The Duke's wish to qualify as a pilot was reported by the Secretary of State for Air, and it met with the coolest possible response from the Prime Minister. "In view of his public position and responsibilities," Churchill declared, "His Royal Highness should not expose himself to unnecessary risks."

Besides, who knew where it might lead? "Once the training now proposed had been completed, he might be tempted to take the much greater risk of learning to fly jet aircraft. And, once he was a qualified pilot, he might wish to pilot aircraft in which the Queen was a passenger."

Churchill's anxieties are revealed in documents recently released at the Public Record Office in London, which show that the Cabinet in the Fifties discussed the worrying matter of the Duke's aeronautics no fewer than eight times. The papers reveal not only the caution of a generation of ministers brought up for the most part in a world without aeroplanes but also the quiet determination with which the Duke got his way.

Churchill's doubts in 1952 were overcome. His colleagues pointed out that George VI and the Dukes of Windsor, Gloucester and Kent had all flown. What was more, "flying was now widely regarded as a normal means of transport, and young men who were in a position to learn to fly thought it little more hazardous than learning to drive a motor-car".

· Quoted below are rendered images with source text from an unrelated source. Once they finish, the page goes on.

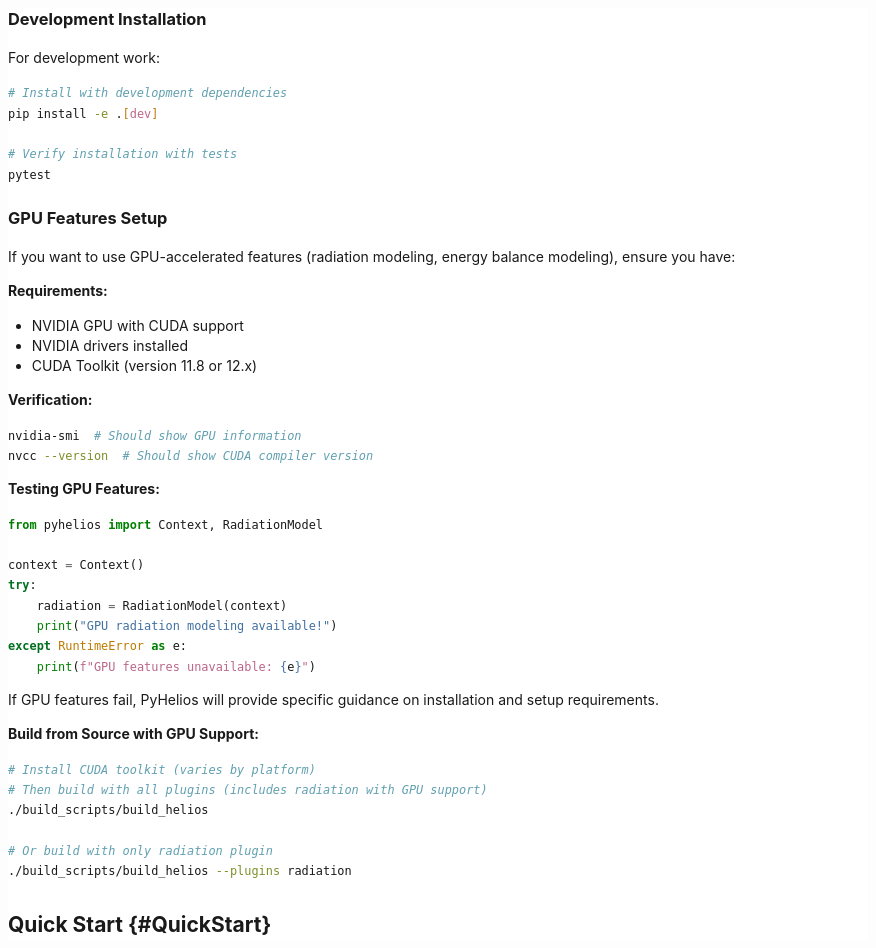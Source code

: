 ### Development Installation

For development work:

```bash
# Install with development dependencies
pip install -e .[dev]

# Verify installation with tests
pytest
```

### GPU Features Setup

If you want to use GPU-accelerated features (radiation modeling, energy balance modeling), ensure you have:

**Requirements:**
- NVIDIA GPU with CUDA support
- NVIDIA drivers installed
- CUDA Toolkit (version 11.8 or 12.x)

**Verification:**
```bash
nvidia-smi  # Should show GPU information
nvcc --version  # Should show CUDA compiler version
```

**Testing GPU Features:**
```python
from pyhelios import Context, RadiationModel

context = Context()
try:
    radiation = RadiationModel(context)
    print("GPU radiation modeling available!")
except RuntimeError as e:
    print(f"GPU features unavailable: {e}")
```

If GPU features fail, PyHelios will provide specific guidance on installation and setup requirements.

**Build from Source with GPU Support:**
```bash
# Install CUDA toolkit (varies by platform)
# Then build with all plugins (includes radiation with GPU support)
./build_scripts/build_helios

# Or build with only radiation plugin
./build_scripts/build_helios --plugins radiation
```

## Quick Start {#QuickStart}
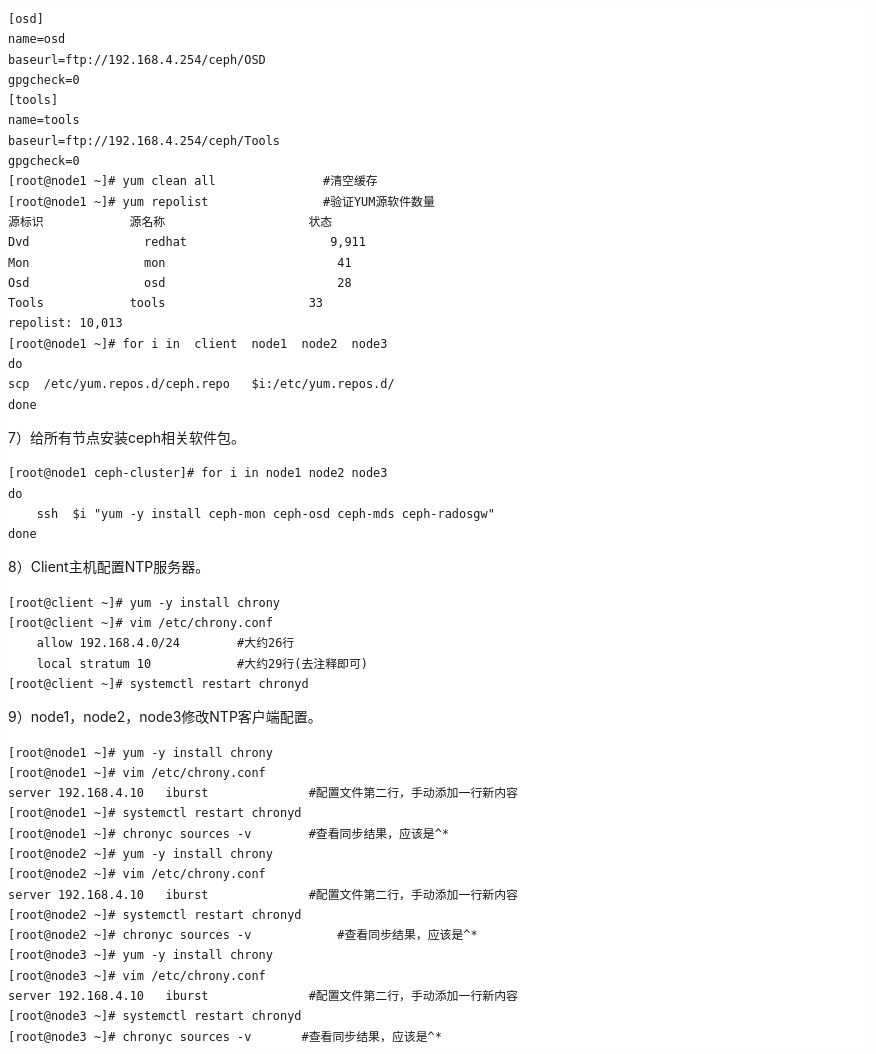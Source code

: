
 ```shell
[osd]
name=osd
baseurl=ftp://192.168.4.254/ceph/OSD
gpgcheck=0
[tools]
name=tools
baseurl=ftp://192.168.4.254/ceph/Tools
gpgcheck=0
[root@node1 ~]# yum clean all               #清空缓存
[root@node1 ~]# yum repolist                #验证YUM源软件数量
源标识            源名称                    状态
Dvd                redhat                    9,911
Mon                mon                        41
Osd                osd                        28
Tools            tools                    33
repolist: 10,013
[root@node1 ~]# for i in  client  node1  node2  node3
do
scp  /etc/yum.repos.d/ceph.repo   $i:/etc/yum.repos.d/
done
```
7）给所有节点安装ceph相关软件包。
```shell
[root@node1 ceph-cluster]# for i in node1 node2 node3
do
    ssh  $i "yum -y install ceph-mon ceph-osd ceph-mds ceph-radosgw"
done 
```
8）Client主机配置NTP服务器。
```shell
[root@client ~]# yum -y install chrony
[root@client ~]# vim /etc/chrony.conf
    allow 192.168.4.0/24        #大约26行
    local stratum 10            #大约29行(去注释即可)
[root@client ~]# systemctl restart chronyd
```
9）node1，node2，node3修改NTP客户端配置。
```shell
[root@node1 ~]# yum -y install chrony
[root@node1 ~]# vim /etc/chrony.conf
server 192.168.4.10   iburst              #配置文件第二行，手动添加一行新内容
[root@node1 ~]# systemctl restart chronyd
[root@node1 ~]# chronyc sources -v        #查看同步结果，应该是^*
[root@node2 ~]# yum -y install chrony
[root@node2 ~]# vim /etc/chrony.conf
server 192.168.4.10   iburst              #配置文件第二行，手动添加一行新内容
[root@node2 ~]# systemctl restart chronyd
[root@node2 ~]# chronyc sources -v            #查看同步结果，应该是^*
[root@node3 ~]# yum -y install chrony
[root@node3 ~]# vim /etc/chrony.conf
server 192.168.4.10   iburst              #配置文件第二行，手动添加一行新内容
[root@node3 ~]# systemctl restart chronyd
[root@node3 ~]# chronyc sources -v       #查看同步结果，应该是^*
```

The Prime Minister agreed to allow lessons, but undertook to secure from the Duke a promise that he would not seek to fly jets or pilot a plane with the Queen on board. This was duly given.

Twice in 1953 the Duke's exemplary progress was reported to ministers and their approval was sought and obtained for him to graduate from Chipmunk light planes to Harvards and then to Oxfords. He was even authorised to make a night-flight, but the Cabinet "re-affirmed their earlier view that the Duke of Edinburgh should not fly jet aircraft." Then, in 1955, the new Prime Minister, Sir Anthony Eden, reported that the Duke, with 276 flying hours under his belt, had asked to fly a helicopter and he had given his assent. Eden further reported: "He has also expressed a wish to fly as a passenger in a Canberra [jet bomber], and to take over the controls when the aircraft was at an appropriate altitude."

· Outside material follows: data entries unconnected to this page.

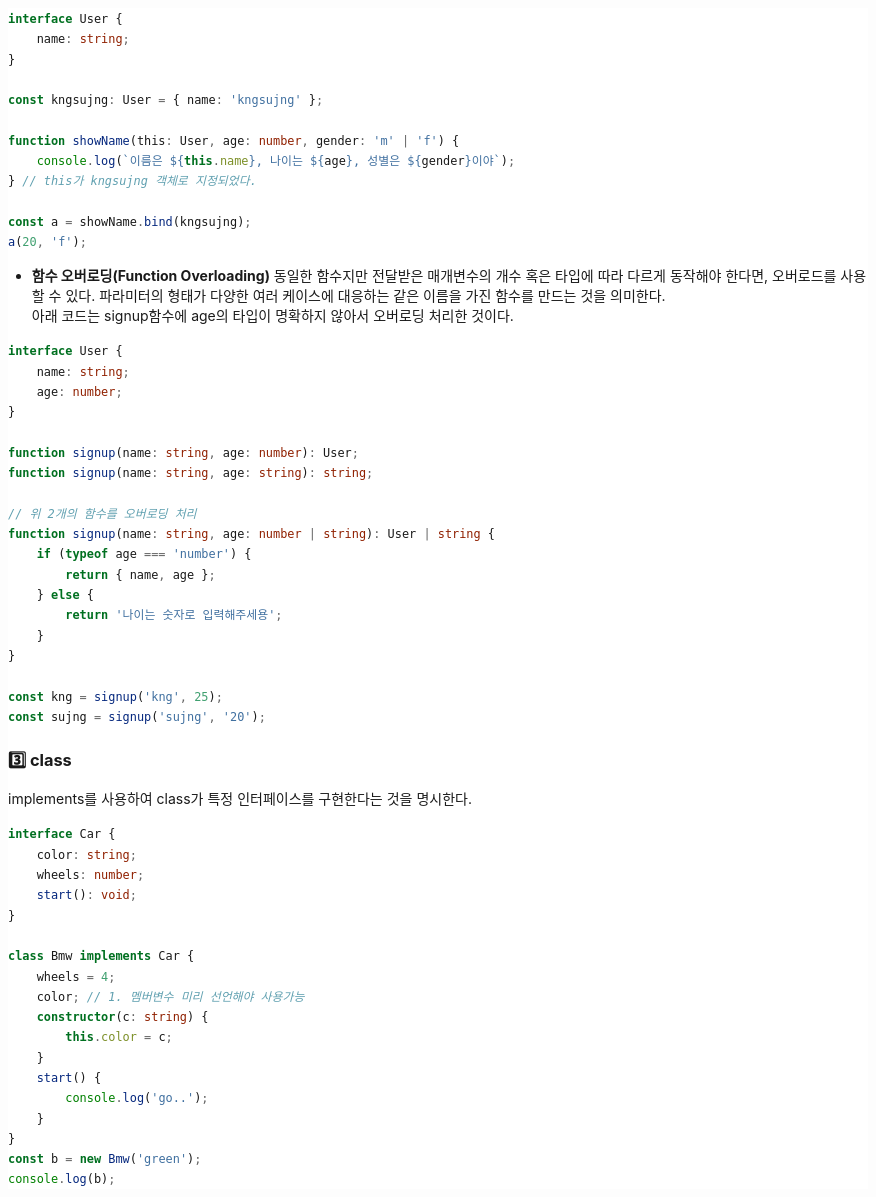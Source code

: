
 ```ts
interface User {
	name: string;
}

const kngsujng: User = { name: 'kngsujng' };

function showName(this: User, age: number, gender: 'm' | 'f') {
	console.log(`이름은 ${this.name}, 나이는 ${age}, 성별은 ${gender}이야`);
} // this가 kngsujng 객체로 지정되었다.

const a = showName.bind(kngsujng);
a(20, 'f');
```

- **함수 오버로딩(Function Overloading)**
  동일한 함수지만 전달받은 매개변수의 개수 혹은 타입에 따라 다르게 동작해야 한다면, 오버로드를 사용할 수 있다. 파라미터의 형태가 다양한 여러 케이스에 대응하는 같은 이름을 가진 함수를 만드는 것을 의미한다.
  <br/>
  아래 코드는 signup함수에 age의 타입이 명확하지 않아서 오버로딩 처리한 것이다.

```ts
interface User {
	name: string;
	age: number;
}

function signup(name: string, age: number): User;
function signup(name: string, age: string): string;

// 위 2개의 함수를 오버로딩 처리
function signup(name: string, age: number | string): User | string {
	if (typeof age === 'number') {
		return { name, age };
	} else {
		return '나이는 숫자로 입력해주세용';
	}
}

const kng = signup('kng', 25);
const sujng = signup('sujng', '20');
```

### 3️⃣ class

implements를 사용하여 class가 특정 인터페이스를 구현한다는 것을 명시한다.

```ts
interface Car {
	color: string;
	wheels: number;
	start(): void;
}

class Bmw implements Car {
	wheels = 4;
	color; // 1. 멤버변수 미리 선언해야 사용가능
	constructor(c: string) {
		this.color = c;
	}
	start() {
		console.log('go..');
	}
}
const b = new Bmw('green');
console.log(b);
```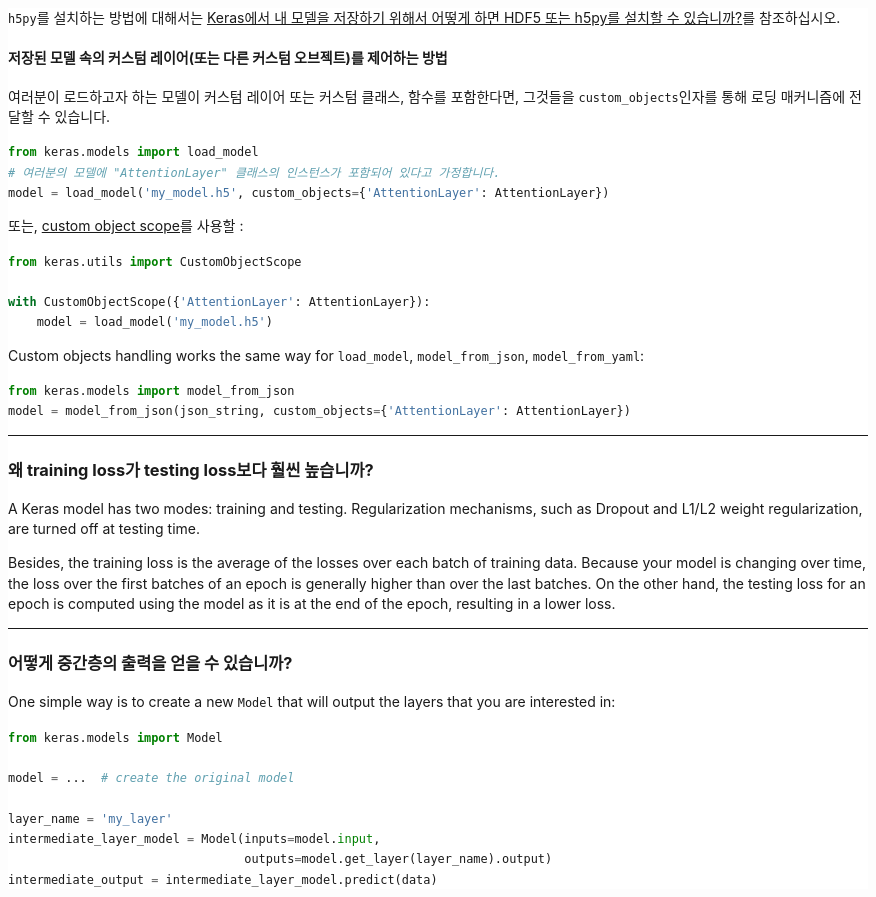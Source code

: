`h5py`를 설치하는 방법에 대해서는 [Keras에서 내 모델을 저장하기 위해서 어떻게 하면 HDF5 또는 h5py를 설치할 수 있습니까?](#how-can-i-install-hdf5-or-h5py-to-save-my-models-in-keras)를 참조하십시오.

#### 저장된 모델 속의 커스텀 레이어(또는 다른 커스텀 오브젝트)를 제어하는 방법

여러분이 로드하고자 하는 모델이 커스텀 레이어 또는 커스텀 클래스, 함수를 포함한다면, 그것들을 `custom_objects`인자를 통해 로딩 매커니즘에 전달할 수 있습니다. 

```python
from keras.models import load_model
# 여러분의 모델에 "AttentionLayer" 클래스의 인스턴스가 포함되어 있다고 가정합니다. 
model = load_model('my_model.h5', custom_objects={'AttentionLayer': AttentionLayer})
```

또는, [custom object scope](https://keras.io/utils/#customobjectscope)를 사용할 :

```python
from keras.utils import CustomObjectScope

with CustomObjectScope({'AttentionLayer': AttentionLayer}):
    model = load_model('my_model.h5')
```

Custom objects handling works the same way for `load_model`, `model_from_json`, `model_from_yaml`:

```python
from keras.models import model_from_json
model = model_from_json(json_string, custom_objects={'AttentionLayer': AttentionLayer})
```

---

### 왜 training loss가 testing loss보다 훨씬 높습니까?

A Keras model has two modes: training and testing. Regularization mechanisms, such as Dropout and L1/L2 weight regularization, are turned off at testing time.

Besides, the training loss is the average of the losses over each batch of training data. Because your model is changing over time, the loss over the first batches of an epoch is generally higher than over the last batches. On the other hand, the testing loss for an epoch is computed using the model as it is at the end of the epoch, resulting in a lower loss.

---

### 어떻게 중간층의 출력을 얻을 수 있습니까?

One simple way is to create a new `Model` that will output the layers that you are interested in:

```python
from keras.models import Model

model = ...  # create the original model

layer_name = 'my_layer'
intermediate_layer_model = Model(inputs=model.input,
                                 outputs=model.get_layer(layer_name).output)
intermediate_output = intermediate_layer_model.predict(data)
```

Despite all the earlier reservations , this was allowed, "on the understanding that an RAF pilot would remain in charge of the aircraft throughout the flight".

A month later the Duke wanted to fly a glider. This time the Cabinet declared that the flight must be in a two-seater with an experienced pilot, "otherwise the Duke of Edinburgh would be dissuaded".

By 1956 the request was to fly helicopters off aircraft carriers. By now ministers were becoming numb, and offered little protest beyond suggesting that "the Prime Minister might take a suitable opportunity to ascertain whether The Queen herself was concerned at the additional risk."

Three years later came the final entry. The Duke wanted to fly a new light aircraft, the Turbulent. Hitherto, the general rule had been that he should have a qualified pilot at his side at all times, but as the Turbulent was a single-seater this would be impossible.

Holding their collective breath, ministers decided to say yes, but with certain conditions: "The flight would be limited to an area within sight of the airfield . . . it should take place when the weather was clear and not liable to sudden deterioration; and no other flying should be allowed at the airfield while the Duke of Edinburgh was in the air."

The spirit of Churchillian caution survived.